Granular computing as an abstraction of data aggregation - a view on optical music recognition
(Warsaw University of Technology, Poland)
In the paper optical music recognition (OMR) is considered as an example of paper-to-computer-memory data flow. This specific area of interest forces specific methods to be applied in data processing, but in principle, gives a perspective on the merit of the subject of data aggregation. The process of paper-to-computer-memory music data flow is presented from the perspective of the process of acquiring information from plain low-level data. The discussion outlines an interpretation of this process as a metaphor of granular computing. The stages of data aggregation and data abstraction are shown as steps leading to the formation of knowledge granules and to recovering dependencies between knowledge granules and between the information included in knowledge granules. An influence of the granular world of music notation on the design of a computer program is presented. The presentation is related to a real computer program of music notation recognition and music knowledge representation and processing. The relationship between the granular structure of music knowledge and user interface of the program is outlined.
keywords: data aggregation, data abstraction, granular computing, information granules, knowledge representation, music notation, music recognition, music representation, user interface design.
Granular Entropy and Granulation Process
(Jerusalem College of Technology, Israel)
People use granulation to represent original data as a set of entities that are better suited for managing resulting subtasks. Concepts that are introduced in this paper are based on two features of granulation: the relevance of all the points in a granule and relative number of points in every granule. Based on these features several concepts are introduced that include granular relevance, defined as sum of relevancies of all the points in the granule and granular entropy, that is similar to information entropy and reflects the dispersion of relevant points across granules. Using these concepts granulation process is represented as solution of optimization problem where objective function is granular entropy. To this end the theorem, that shows how the change in relevance of points in a granule affects granular entropy, was proved. The last two sections of the paper show how leverage over the granulation process can be achieved by using t-norm and uni-norm operators.
keywords: granulation, entropy, clustering, control, t-norm, uni-norm operators.
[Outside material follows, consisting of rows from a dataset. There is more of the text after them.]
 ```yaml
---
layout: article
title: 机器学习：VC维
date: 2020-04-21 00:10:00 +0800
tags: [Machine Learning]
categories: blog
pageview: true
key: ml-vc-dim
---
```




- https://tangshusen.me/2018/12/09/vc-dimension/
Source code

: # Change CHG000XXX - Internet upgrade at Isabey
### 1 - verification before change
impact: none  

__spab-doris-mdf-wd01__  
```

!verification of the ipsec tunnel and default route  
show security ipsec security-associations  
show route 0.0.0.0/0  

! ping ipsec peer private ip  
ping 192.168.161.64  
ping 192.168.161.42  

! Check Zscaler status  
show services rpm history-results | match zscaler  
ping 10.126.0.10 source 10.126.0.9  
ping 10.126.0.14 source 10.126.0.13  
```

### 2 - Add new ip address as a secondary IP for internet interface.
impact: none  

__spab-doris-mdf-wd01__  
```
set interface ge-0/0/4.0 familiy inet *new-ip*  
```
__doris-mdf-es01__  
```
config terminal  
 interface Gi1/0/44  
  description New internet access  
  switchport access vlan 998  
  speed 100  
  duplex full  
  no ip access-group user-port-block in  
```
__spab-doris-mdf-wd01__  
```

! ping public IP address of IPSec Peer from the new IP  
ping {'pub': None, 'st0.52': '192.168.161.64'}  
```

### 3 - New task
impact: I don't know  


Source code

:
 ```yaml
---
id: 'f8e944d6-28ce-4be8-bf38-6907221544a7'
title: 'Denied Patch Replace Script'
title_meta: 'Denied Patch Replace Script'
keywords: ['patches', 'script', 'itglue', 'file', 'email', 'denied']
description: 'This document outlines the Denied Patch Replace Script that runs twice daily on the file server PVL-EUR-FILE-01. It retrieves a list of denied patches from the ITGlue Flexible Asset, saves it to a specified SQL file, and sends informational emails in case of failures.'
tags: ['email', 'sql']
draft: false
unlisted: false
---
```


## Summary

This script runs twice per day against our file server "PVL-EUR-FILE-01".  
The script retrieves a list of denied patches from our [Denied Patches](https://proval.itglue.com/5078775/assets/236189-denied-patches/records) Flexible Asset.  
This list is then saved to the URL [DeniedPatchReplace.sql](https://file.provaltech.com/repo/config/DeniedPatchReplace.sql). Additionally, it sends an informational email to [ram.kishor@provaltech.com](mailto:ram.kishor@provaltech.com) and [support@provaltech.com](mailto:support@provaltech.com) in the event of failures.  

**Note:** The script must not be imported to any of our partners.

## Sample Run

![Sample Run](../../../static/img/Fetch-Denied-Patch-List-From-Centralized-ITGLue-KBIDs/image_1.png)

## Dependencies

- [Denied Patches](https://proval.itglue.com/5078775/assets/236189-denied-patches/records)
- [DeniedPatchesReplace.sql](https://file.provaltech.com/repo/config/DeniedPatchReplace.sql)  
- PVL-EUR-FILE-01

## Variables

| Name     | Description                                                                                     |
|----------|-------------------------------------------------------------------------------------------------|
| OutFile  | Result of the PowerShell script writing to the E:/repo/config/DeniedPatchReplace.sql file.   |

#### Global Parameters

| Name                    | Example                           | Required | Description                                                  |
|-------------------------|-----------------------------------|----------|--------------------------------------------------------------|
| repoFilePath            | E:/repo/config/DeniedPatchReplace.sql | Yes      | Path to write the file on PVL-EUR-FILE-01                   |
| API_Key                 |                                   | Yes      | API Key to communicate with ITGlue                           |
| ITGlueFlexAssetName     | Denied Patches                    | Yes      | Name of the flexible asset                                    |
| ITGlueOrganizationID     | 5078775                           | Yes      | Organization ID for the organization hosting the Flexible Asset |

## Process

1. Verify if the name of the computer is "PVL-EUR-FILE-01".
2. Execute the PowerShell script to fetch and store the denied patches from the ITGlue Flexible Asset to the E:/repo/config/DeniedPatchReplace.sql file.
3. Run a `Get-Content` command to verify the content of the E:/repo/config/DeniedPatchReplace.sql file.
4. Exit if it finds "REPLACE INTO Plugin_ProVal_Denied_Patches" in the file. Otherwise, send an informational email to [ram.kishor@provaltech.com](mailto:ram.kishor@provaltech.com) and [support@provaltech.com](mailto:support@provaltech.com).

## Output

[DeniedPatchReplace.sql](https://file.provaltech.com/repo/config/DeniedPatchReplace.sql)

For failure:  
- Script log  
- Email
Data granulation through optimization of similarity measure
(The Nottingham Trent University, UK)
(University of Alberta, Canada)
(Tokyo Institute of Technology, Japan)
We introduce a logic-driven clustering in which prototypes are formed and evaluated in a sequential manner. The way of revealing a structure in data is realized by maximizing a certain performance index (objective function) that takes into consideration an overall level of matching (to be maximized) and a similarity level between the prototypes (the component to be minimized). It is shown how the relevance of the prototypes translates into their granularity. The clustering method helps identify and quantify anisotropy of the feature space. We also show how each prototype is equipped with its own weight vector describing the anisotropy property and thus implying some ranking of the features in the data space.
keywords: logic-based clustering, information granulation, t- and s-norms, similarity index, granular prototypes, relevance, data mining, direct and inverse matching problem.